Compare full-frame, APS-C, Micro Four Thirds, and medium format sensors.
Crop factor describes the size ratio between a camera sensor and the 35mm full-frame standard (36mm × 24mm). It determines how a lens’s field of view is affected when used on a crop sensor camera. Understanding crop factor is essential when comparing lenses, building a kit, or switching between camera systems.
Crop Factor formula:
Crop Factor = Full-Frame Diagonal / Sensor Diagonal
Full-Frame Diagonal = √(36² + 24²) = √(1296 + 576) = √1872 = 43.27 mm
Equivalent Focal Length:
Equivalent FL = Actual Focal Length × Crop Factor
Equivalent Aperture (for depth of field and light):
Equivalent f-number = Actual f-number × Crop Factor
What each variable means:
- Crop Factor — the multiplier that converts an actual focal length to its full-frame equivalent field of view; APS-C Canon = 1.6×, APS-C Nikon/Sony/Fuji = 1.5×, Micro Four Thirds = 2.0×, 1" sensor = 2.7×
- Equivalent Focal Length — the full-frame focal length that produces the same angle of view; a 50mm on APS-C looks like an 80mm on full frame
- Equivalent Aperture — the f-number that produces equivalent background blur and light sensitivity; f/2.8 on APS-C ≈ f/4.2 on full frame for depth of field
Worked example: Fujifilm X-T5 (APS-C, crop factor 1.5×).
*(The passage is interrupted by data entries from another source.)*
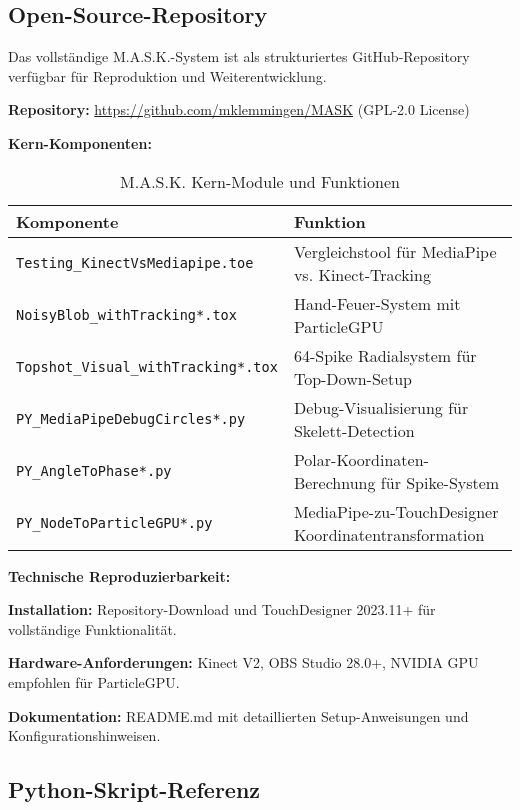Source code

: \subsection{Open-Source-Repository}

Das vollständige M.A.S.K.-System ist als strukturiertes GitHub-Repository verfügbar für Reproduktion und Weiterentwicklung.

\textbf{Repository:} \url{https://github.com/mklemmingen/MASK} (GPL-2.0 License)

\textbf{Kern-Komponenten:}

\begin{table}[H]
    \centering
    \begin{tabular}{|l|p{8cm}|}
        \hline
        \textbf{Komponente} & \textbf{Funktion} \\ \hline
        \texttt{Testing\_KinectVsMediapipe.toe} & Vergleichstool für MediaPipe vs. Kinect-Tracking \\ \hline
        \texttt{NoisyBlob\_withTracking*.tox} & Hand-Feuer-System mit ParticleGPU \\ \hline
        \texttt{Topshot\_Visual\_withTracking*.tox} & 64-Spike Radialsystem für Top-Down-Setup \\ \hline
        \texttt{PY\_MediaPipeDebugCircles*.py} & Debug-Visualisierung für Skelett-Detection \\ \hline
        \texttt{PY\_AngleToPhase*.py} & Polar-Koordinaten-Berechnung für Spike-System \\ \hline
        \texttt{PY\_NodeToParticleGPU*.py} & MediaPipe-zu-TouchDesigner Koordinatentransformation \\ \hline
    \end{tabular}
    \caption{M.A.S.K. Kern-Module und Funktionen}
    \label{tab:core_modules}
\end{table}

\textbf{Technische Reproduzierbarkeit:}

\textbf{Installation:} Repository-Download und TouchDesigner 2023.11+ für vollständige Funktionalität.

\textbf{Hardware-Anforderungen:} Kinect V2, OBS Studio 28.0+, NVIDIA GPU empfohlen für ParticleGPU.

\textbf{Dokumentation:} README.md mit detaillierten Setup-Anweisungen und Konfigurationshinweisen.

\subsection{Python-Skript-Referenz}

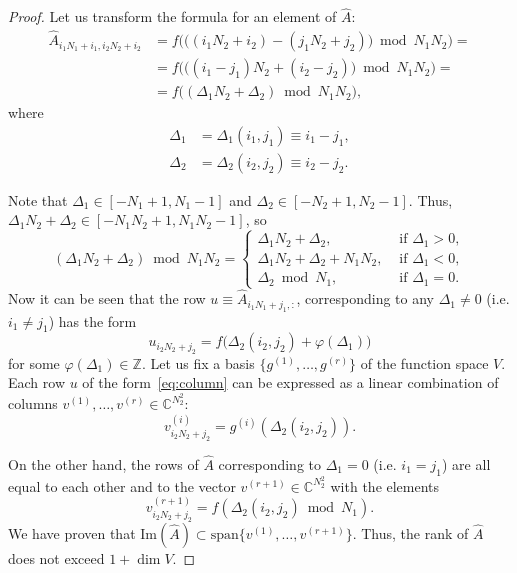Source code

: \documentclass[a4paper]{article}
\begin{document}
	\begin{proof}
	    Let us transform the formula for an element of  $\widehat{A}$:
	    \begin{align*}
			\widehat{A}_{i_1N_1 + i_1, i_2N_2 + i_2} &= 
			f\Big(\big((i_1N_2 + i_2) - (j_1N_2 + j_2)\big) \bmod N_1N_2\Big) = \\ &=
			f\Big(\big((i_1-j_1)N_2 + (i_2 - j_2)\big) \bmod N_1N_2\Big) = \\ &=
			f\big((\Delta_1 N_2 + \Delta_2) \bmod N_1N_2\big),
		\end{align*}
		where
    	\begin{align*}
		\Delta_1 &= \Delta_1(i_1,j_1) \equiv i_1-j_1, \\
		\Delta_2 &= \Delta_2(i_2,j_2) \equiv i_2-j_2.
		\end{align*}
		

		
		Note that $\Delta_1 \in [-N_1+1,N_1-1]$ and $\Delta_2 \in [-N_2+1, N_2 -1]$.
		Thus, $\Delta_1N_2 + \Delta_2  \in [-N_1N_2+1, N_1N_2 - 1]$, so
		\[
		(\Delta_1N_2 + \Delta_2) \bmod N_1N_2 =
		\begin{cases}
		    \Delta_1N_2 + \Delta_2,          & \text{ if } \Delta_1 > 0, \\
		    \Delta_1N_2 + \Delta_2 + N_1N_2, & \text{ if } \Delta_1 < 0, \\
		    \Delta_2 \bmod N_1,         & \text{ if } \Delta_1 = 0.
		\end{cases}
		\] 
		Now it can be seen that the row $u \equiv \widehat{A}_{i_1N_1+j_1,:}$, corresponding to  any $\Delta_1 \neq 0$ (i.e. $i_1 \neq j_1$) has the form
		\begin{equation}\label{eq:column}
		 	u_{i_2N_2+j_2} = 
		 	f\big(\Delta_2(i_2,j_2) + \varphi(\Delta_1)\big)
		\end{equation}
		for some $\varphi(\Delta_1) \in \mathbb{Z}$.
		Let us fix a basis $\{g^{(1)}, \dots, g^{(r)}\}$ of the function space  $V$.
		Each row $u$ of the form~\eqref{eq:column} can be expressed as a linear combination of columns $v^{(1)}, \dots, v^{(r)} \in \mathbb{C}^{N_2^2}$:
		\[
			v^{(i)}_{i_2N_2+j_2} = 
			g^{(i)}(\Delta_2(i_2,j_2)).
		\]
        		
		On the other hand, the rows of $\widehat{A}$ corresponding to $\Delta_1 = 0$ (i.e. $i_1 = j_1$) are all equal to each other and to the vector $v^{(r+1)} \in \mathbb{C}^{N_2^2}$ with the elements
		\[
		v^{(r+1)}_{i_2N_2+j_2} = f(\Delta_2(i_2, j_2) \bmod N_1).
		\]
		We have proven that $\mathrm{Im}(\widehat{A}) \subset \mathrm{span}\{v^{(1)}, \dots, v^{(r+1)}\}$.
		Thus, the rank of $\widehat{A}$ does not exceed $1 + \dim V$.
	\end{proof}
\end{document}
Lens: 23mm f/1.4.
Equivalent FL = 23 × 1.5 = 34.5mm (close to the classic 35mm “street photography” look on full frame) Equivalent aperture = f/1.4 × 1.5 = f/2.1 (for depth of field comparison)
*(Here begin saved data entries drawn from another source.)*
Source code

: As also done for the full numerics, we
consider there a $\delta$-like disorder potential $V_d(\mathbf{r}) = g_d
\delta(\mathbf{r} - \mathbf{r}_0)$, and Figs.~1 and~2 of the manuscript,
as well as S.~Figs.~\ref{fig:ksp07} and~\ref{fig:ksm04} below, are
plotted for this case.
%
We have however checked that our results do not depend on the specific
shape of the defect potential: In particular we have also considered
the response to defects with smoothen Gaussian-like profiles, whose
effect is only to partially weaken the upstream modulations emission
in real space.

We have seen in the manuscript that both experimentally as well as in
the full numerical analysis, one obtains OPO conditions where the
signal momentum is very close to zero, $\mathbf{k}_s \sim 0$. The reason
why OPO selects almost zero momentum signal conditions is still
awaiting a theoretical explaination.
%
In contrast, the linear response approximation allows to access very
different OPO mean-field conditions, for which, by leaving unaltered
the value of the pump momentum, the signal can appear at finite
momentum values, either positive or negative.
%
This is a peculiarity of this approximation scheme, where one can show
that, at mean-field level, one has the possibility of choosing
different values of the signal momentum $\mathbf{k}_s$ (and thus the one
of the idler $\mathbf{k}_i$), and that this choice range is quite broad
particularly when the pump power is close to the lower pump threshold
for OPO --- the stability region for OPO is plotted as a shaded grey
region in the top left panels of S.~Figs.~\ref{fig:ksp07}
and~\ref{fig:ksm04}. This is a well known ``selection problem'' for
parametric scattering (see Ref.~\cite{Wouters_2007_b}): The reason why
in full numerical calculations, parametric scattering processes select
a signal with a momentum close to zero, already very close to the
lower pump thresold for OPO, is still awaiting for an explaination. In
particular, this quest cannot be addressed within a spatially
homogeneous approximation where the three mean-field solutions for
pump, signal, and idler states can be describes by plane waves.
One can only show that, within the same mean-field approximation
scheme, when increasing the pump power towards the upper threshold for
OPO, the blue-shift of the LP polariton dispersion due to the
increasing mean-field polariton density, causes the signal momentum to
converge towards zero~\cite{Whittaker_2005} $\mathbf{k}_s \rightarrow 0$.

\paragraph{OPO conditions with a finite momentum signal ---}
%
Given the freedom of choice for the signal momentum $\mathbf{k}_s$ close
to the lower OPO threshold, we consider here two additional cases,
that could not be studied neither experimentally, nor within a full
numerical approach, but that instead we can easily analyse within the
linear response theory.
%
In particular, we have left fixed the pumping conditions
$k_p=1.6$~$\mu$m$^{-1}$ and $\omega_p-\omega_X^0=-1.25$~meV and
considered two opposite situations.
So while the lens is fast at f/1.4 physically, the depth of field is shallower than a true 35mm f/1.4 full-frame lens — but still noticeably shallower than f/2 on full frame.
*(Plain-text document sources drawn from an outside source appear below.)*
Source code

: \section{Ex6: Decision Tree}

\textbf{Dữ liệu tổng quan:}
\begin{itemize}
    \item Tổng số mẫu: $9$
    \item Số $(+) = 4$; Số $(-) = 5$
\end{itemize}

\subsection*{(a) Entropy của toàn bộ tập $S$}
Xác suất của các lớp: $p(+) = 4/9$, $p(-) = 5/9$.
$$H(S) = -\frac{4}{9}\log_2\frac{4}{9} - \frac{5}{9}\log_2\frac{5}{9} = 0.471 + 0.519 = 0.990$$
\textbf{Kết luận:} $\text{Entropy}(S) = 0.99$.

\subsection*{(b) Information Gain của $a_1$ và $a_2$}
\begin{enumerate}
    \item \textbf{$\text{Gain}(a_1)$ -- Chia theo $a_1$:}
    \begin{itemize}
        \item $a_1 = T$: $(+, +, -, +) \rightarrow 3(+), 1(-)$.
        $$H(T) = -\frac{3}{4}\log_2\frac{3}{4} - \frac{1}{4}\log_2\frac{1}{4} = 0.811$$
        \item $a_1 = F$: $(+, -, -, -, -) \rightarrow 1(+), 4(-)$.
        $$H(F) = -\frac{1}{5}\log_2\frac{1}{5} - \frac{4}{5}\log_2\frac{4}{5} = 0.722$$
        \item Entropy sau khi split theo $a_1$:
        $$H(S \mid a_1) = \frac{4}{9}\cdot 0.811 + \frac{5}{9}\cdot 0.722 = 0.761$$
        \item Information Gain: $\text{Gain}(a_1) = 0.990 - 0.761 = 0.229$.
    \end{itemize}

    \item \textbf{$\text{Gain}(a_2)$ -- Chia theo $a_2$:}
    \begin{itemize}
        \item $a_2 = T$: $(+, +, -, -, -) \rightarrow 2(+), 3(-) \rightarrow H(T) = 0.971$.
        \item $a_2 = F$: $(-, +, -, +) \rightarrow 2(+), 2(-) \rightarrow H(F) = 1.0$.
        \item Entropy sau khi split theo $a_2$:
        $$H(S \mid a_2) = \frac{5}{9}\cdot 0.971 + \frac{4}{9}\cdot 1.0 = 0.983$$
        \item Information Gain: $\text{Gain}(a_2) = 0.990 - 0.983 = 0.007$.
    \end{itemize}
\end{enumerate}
Common sensor crop factors: Full Frame (35mm): 1.0× | APS-C (Canon): 1.6× | APS-C (others): 1.5× | Micro Four Thirds: 2.0× | 1-inch: 2.7× | 1/2.3" (compact): 5.6×
When crop factor helps: APS-C and MFT sensors give telephoto reach at lower weight and cost. A 300mm f/5.6 on APS-C equals 450mm full-frame reach — valuable for wildlife and sports.